Setelah penembakan Kabag Ops Polres Solok Selatan langsung menuju ke Mapolda untuk menyerahkan diri. Setelah menyerahkan diri dan diperiksa ternyata penembakan tersebut dilatarbelakangi masalah tambang ilegal. Menurut berita beberapa media Kabag Ops tega menembak Kasat Reskrim karena penambang ilegal di daerah Solok Selatan yang dibekingi oleh Kabag Ops Polres Solok Selatan ditangkap oleh Kasat Reskrim. Sebelumnya Kabag Ops telah meminta kepada Kasat Reskrim untuk melepaskan penambang yang ditangkap tersebut akan tetapi tidak digubris.
Dalam pemeriksaan lanjutan ternyata Kabag Ops yaitu DI tidak hanya menembak Kasat Reskrim saja akan tetapi juga menembak rumah dinas Kapolres Solok Selatan dengan maksud menembak Kapolres. Dibuktikan ada 7 selongsong peluru mengenai rumah dinas Kapolres. Saat penembakan terjadi Kapolres berada dalam rumah dinas tersebut. Untungnya tidak mengenai Kapolres. Sementara Kasat Reskrim ditembak di tempat parkir dengan ditemukan dua selongsong peluru. Hasil visum terhadap Kasat Reskrim membuktikan bahwa Kasat Reskrim ditembak dari jarak dekat dan mengenai pipi serta pelipisnya menembus bagian tengkuk.
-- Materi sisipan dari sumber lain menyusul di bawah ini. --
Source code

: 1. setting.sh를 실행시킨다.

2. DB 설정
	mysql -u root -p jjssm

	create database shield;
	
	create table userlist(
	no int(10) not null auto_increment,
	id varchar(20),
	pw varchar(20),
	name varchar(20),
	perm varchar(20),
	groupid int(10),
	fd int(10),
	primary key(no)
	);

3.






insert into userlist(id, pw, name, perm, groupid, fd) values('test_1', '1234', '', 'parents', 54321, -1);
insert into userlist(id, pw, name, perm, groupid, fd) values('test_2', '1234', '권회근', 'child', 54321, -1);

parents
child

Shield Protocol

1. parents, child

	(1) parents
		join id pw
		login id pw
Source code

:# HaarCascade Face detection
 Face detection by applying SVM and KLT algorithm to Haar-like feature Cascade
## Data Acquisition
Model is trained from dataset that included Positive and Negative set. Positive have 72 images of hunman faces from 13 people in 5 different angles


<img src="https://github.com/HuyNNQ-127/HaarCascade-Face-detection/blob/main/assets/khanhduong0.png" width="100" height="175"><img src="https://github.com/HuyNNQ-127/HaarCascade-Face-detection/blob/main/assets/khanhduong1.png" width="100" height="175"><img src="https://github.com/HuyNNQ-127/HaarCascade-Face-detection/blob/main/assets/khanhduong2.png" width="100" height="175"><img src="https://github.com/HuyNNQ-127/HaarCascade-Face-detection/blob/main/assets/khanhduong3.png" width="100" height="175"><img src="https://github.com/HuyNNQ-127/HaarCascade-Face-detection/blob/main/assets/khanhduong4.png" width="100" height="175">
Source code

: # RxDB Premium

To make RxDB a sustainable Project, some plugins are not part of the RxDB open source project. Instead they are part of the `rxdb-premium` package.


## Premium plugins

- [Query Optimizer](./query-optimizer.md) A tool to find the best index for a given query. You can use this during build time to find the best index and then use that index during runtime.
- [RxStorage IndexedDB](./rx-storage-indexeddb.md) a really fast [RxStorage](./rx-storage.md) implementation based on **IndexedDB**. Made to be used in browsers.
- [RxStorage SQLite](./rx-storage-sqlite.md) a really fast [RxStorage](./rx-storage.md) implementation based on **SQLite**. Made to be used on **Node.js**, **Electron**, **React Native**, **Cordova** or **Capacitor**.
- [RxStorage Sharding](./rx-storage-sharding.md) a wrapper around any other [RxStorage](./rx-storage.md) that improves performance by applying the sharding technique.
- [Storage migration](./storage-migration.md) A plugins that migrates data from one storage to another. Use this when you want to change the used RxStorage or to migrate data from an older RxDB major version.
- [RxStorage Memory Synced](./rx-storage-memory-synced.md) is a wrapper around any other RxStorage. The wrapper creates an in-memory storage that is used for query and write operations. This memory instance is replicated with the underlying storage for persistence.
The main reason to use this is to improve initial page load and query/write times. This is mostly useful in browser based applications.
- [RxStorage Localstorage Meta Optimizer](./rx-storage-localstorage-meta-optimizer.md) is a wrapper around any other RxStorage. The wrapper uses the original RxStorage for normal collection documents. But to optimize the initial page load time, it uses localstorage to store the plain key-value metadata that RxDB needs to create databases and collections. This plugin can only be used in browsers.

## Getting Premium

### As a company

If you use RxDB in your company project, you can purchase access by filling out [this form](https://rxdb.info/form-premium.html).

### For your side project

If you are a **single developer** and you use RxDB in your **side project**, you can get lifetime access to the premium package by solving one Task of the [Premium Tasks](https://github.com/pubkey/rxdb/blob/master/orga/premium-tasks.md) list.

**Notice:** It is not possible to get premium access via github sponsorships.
Sangat disayangkan aparat penegak hukum malah terlibat pelanggaran hukum. Seharusnya aparat penegak hukum yang menegakkan hukum bukan malah membekingi pelanggaran hukum. Apakah memang prilaku aparat penegak hukum kita seperti itu. Ataukah memang sudah menjadi kebiasaan bahwa aparat penegak hukum bermain-main dengan para pelanggar hukum. Coba kalau kita adakan poling terhadap semua masyarakat dari tingkat desa sampai pusat apakah memang prilaku aparat penegak hukum kita seperti itu yaitu sering mempermainkan hukum.
Mungkin ini hanya oknum. Cobalah tanya kepada masyarakat pedesaan apakah mereka mengerti kalau aparat penegak hukum kita sering mempermainkan hukum? Ada adagium yang disampaikan oleh Prof. Mahfud MD -mantan Menko Polhukam- kehilangan 1 sapi lapor polisi biaya urusnya 5 sapi. Memang kondisi hukum di negara ini sangat memprihatinkan. Hukum bisa dibeli. Orang benar bisa dijadikan tersangka dan bersalah. Inilah fakta hukum di negeri ini. Siapa punya uang dia bisa beli hukum. Lihat kasus Ronald Tannur itu.
Muara semua kasus tersebut adalah materi. Wajar saja jika banyak aparat penegak hukum kita menjadi beking yang menghasilkan materi. Beking tambang ilegal, beking penyelundupan barang, beking judi online, beking penjualan miras dan seterusnya. Semuanya kembali kepada mentalitas aparat penegak hukum. Walaupun dilatih dan dididik dengan kurikulum anti korupsi dan lain sebagainya kalau mentalnya tidak baik maka tetap tidak akan baik.
Penyakit mental inilah yang menjadi masalah di institusi penegak hukum kita.
Menemukan polisi seperti mantan Kapolri Hoegeng sangatlah sulit. Mungkin seribu satu polisi baru ada satu polisi Hoegeng. Masih ingat kelakar Gus Dur tentang kepolisian kita?
Masyarakat harus mendukung aparat penegak hukum kita agar kembali berwibawa. Jangan sampai masyarakat malah mendukung pembusukan institusi penegak hukum kita. Aparat penegak hukum kita pun harus instrospeksi diri. Jangan sekali-kali mempermainkan hukum.